The coldest Christmas Day in more than 20 years is on tap for Monday in the metro area, and temperatures will only nose dive from there to well below zero by next week, the National Weather Service said.
Monday's predicted high of 4 degrees above zero will make the holiday the coldest since 1996 when thermometers registered a high of 9 below.
Arctic air that has been bottled up across Siberia and the North Pole will break off "from where it belongs" and rush south into Minnesota on Sunday, and with it bring the first readings with negative numbers in the Twin Cities this season, said Eric Ahasic, a meteorologist with the National Weather Service in Chanhassen.
"We've been watching for this cold air to come in for a while, and on Sunday you'll start to feel it," Ahasic said.
Once the cold arrives, it won't give up its grip anytime soon. Temperatures during the day will be stuck in the single digits and definitely will fall into the single digits below zero right through New Year's Day, and possibly longer.

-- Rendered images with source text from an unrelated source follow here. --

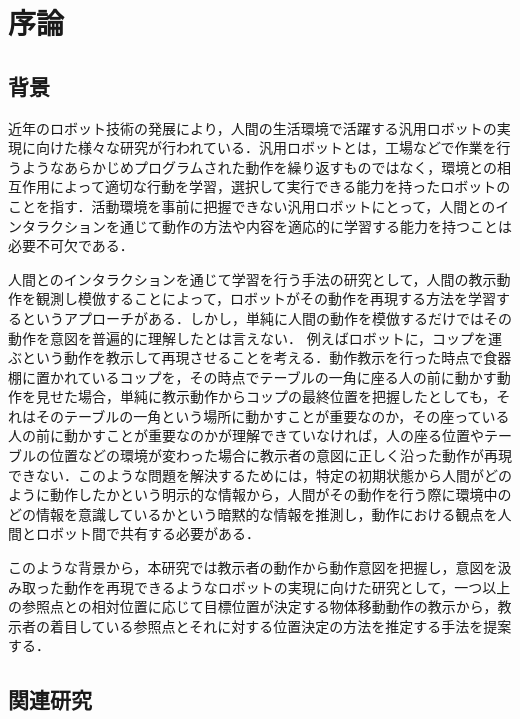 ﻿%
\chapter{序論}

\section{背景}

近年のロボット技術の発展により，人間の生活環境で活躍する汎用ロボットの実現に向けた様々な研究が行われている．汎用ロボットとは，工場などで作業を行うようなあらかじめプログラムされた動作を繰り返すものではなく，環境との相互作用によって適切な行動を学習，選択して実行できる能力を持ったロボットのことを指す．活動環境を事前に把握できない汎用ロボットにとって，人間とのインタラクションを通じて動作の方法や内容を適応的に学習する能力を持つことは必要不可欠である．

人間とのインタラクションを通じて学習を行う手法の研究として，人間の教示動作を観測し模倣することによって，ロボットがその動作を再現する方法を学習するというアプローチがある．しかし，単純に人間の動作を模倣するだけではその動作を意図を普遍的に理解したとは言えない．
例えばロボットに，コップを運ぶという動作を教示して再現させることを考える．動作教示を行った時点で食器棚に置かれているコップを，その時点でテーブルの一角に座る人の前に動かす動作を見せた場合，単純に教示動作からコップの最終位置を把握したとしても，それはそのテーブルの一角という場所に動かすことが重要なのか，その座っている人の前に動かすことが重要なのかが理解できていなければ，人の座る位置やテーブルの位置などの環境が変わった場合に教示者の意図に正しく沿った動作が再現できない．このような問題を解決するためには，特定の初期状態から人間がどのように動作したかという明示的な情報から，人間がその動作を行う際に環境中のどの情報を意識しているかという暗黙的な情報を推測し，動作における観点を人間とロボット間で共有する必要がある．

このような背景から，本研究では教示者の動作から動作意図を把握し，意図を汲み取った動作を再現できるようなロボットの実現に向けた研究として，一つ以上の参照点との相対位置に応じて目標位置が決定する物体移動動作の教示から，教示者の着目している参照点とそれに対する位置決定の方法を推定する手法を提案する．

\section{関連研究}

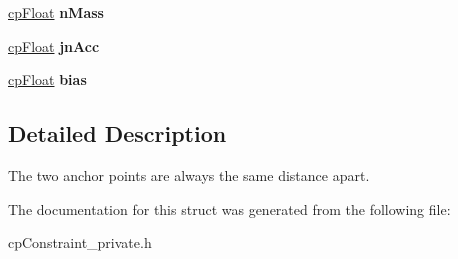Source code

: \begin{DoxyCompactItemize}
\item 
\hypertarget{structcp_pin_joint_a6e13d4ba204e4421d1264737913d68c4}{}\hyperlink{group__basic_types_gac1ed65573e035bf892505768c852d8d3}{cp\+Float} {\bfseries n\+Mass}\label{structcp_pin_joint_a6e13d4ba204e4421d1264737913d68c4}

\item 
\hypertarget{structcp_pin_joint_abbb714ec340b9fc5e7d9fbd9530b8f46}{}\hyperlink{group__basic_types_gac1ed65573e035bf892505768c852d8d3}{cp\+Float} {\bfseries jn\+Acc}\label{structcp_pin_joint_abbb714ec340b9fc5e7d9fbd9530b8f46}

\item 
\hypertarget{structcp_pin_joint_a3344a217c5313f65db0b4fb773d7ea11}{}\hyperlink{group__basic_types_gac1ed65573e035bf892505768c852d8d3}{cp\+Float} {\bfseries bias}\label{structcp_pin_joint_a3344a217c5313f65db0b4fb773d7ea11}

\end{DoxyCompactItemize}


\subsection{Detailed Description}
The two anchor points are always the same distance apart. 

The documentation for this struct was generated from the following file\+:\begin{DoxyCompactItemize}
\item 
cp\+Constraint\+\_\+private.\+h\end{DoxyCompactItemize}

And there is the possibility the mercury could go even lower, Ahasic said.
"It certainly looks to stay well below normal into the New Year," he said. But to drop to minus 22 degrees as it did on Christmas morning 1996, "we would need some snowpack to get that cold."
As the Winter Solstice arrived Thursday morning — that means the sun will start moving northward — the Twin Cities had just 2 inches of snow on the ground. That's enough to qualify for a White Christmas, said Pete Boulay of the Minnesota State Climatology Office.